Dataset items
= = = = = = =

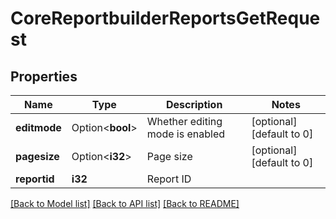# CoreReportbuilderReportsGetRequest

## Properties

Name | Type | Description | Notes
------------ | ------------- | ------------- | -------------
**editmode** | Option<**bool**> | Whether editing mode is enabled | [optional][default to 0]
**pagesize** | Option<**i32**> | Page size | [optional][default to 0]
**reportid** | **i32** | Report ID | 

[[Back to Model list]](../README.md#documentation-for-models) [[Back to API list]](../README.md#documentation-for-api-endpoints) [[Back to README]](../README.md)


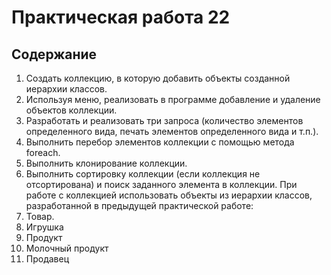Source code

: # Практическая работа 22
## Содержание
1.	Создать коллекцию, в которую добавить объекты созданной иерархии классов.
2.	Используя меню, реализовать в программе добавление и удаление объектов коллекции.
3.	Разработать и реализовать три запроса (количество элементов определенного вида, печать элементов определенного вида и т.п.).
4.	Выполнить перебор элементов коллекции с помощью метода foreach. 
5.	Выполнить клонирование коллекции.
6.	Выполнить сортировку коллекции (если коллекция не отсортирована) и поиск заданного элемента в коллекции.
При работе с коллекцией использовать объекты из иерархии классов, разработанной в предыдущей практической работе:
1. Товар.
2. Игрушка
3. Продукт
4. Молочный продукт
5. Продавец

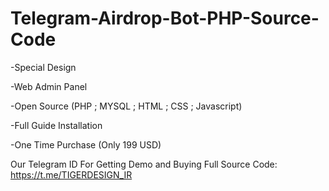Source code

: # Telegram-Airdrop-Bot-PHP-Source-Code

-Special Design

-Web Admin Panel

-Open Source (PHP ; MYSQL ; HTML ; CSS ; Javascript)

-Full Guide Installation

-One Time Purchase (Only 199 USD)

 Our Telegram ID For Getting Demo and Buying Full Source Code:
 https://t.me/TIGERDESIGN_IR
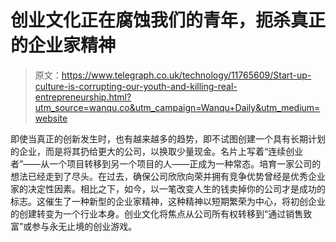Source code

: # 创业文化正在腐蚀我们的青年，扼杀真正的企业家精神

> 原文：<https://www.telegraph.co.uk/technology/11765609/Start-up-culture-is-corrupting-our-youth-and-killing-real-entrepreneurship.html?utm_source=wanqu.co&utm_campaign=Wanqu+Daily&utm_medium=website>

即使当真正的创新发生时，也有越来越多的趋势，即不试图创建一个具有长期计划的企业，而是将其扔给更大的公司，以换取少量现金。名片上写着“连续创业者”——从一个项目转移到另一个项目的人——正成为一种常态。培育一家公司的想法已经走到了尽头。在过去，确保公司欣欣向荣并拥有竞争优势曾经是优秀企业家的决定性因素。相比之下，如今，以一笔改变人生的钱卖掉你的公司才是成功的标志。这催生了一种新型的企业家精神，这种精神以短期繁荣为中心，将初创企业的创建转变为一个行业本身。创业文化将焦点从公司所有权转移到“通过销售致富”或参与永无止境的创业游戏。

= = = = = = =

TASK DETAILS
Could you set down, exactly as written, every line from the start of the records above through the line containing "Our Telegram ID", leaving the pictures out?

TASK ANSWER
# CoreReportbuilderReportsGetRequest

## Properties

Name | Type | Description | Notes
------------ | ------------- | ------------- | -------------
**editmode** | Option<**bool**> | Whether editing mode is enabled | [optional][default to 0]
**pagesize** | Option<**i32**> | Page size | [optional][default to 0]
**reportid** | **i32** | Report ID | 

[[Back to Model list]](../README.md#documentation-for-models) [[Back to API list]](../README.md#documentation-for-api-endpoints) [[Back to README]](../README.md)


Source code

: # Практическая работа 22
## Содержание
1.	Создать коллекцию, в которую добавить объекты созданной иерархии классов.
2.	Используя меню, реализовать в программе добавление и удаление объектов коллекции.
3.	Разработать и реализовать три запроса (количество элементов определенного вида, печать элементов определенного вида и т.п.).
4.	Выполнить перебор элементов коллекции с помощью метода foreach. 
5.	Выполнить клонирование коллекции.
6.	Выполнить сортировку коллекции (если коллекция не отсортирована) и поиск заданного элемента в коллекции.
При работе с коллекцией использовать объекты из иерархии классов, разработанной в предыдущей практической работе:
1. Товар.
2. Игрушка
3. Продукт
4. Молочный продукт
5. Продавец

Source code

: # Telegram-Airdrop-Bot-PHP-Source-Code

-Special Design

-Web Admin Panel

-Open Source (PHP ; MYSQL ; HTML ; CSS ; Javascript)

-Full Guide Installation

-One Time Purchase (Only 199 USD)

 Our Telegram ID For Getting Demo and Buying Full Source Code:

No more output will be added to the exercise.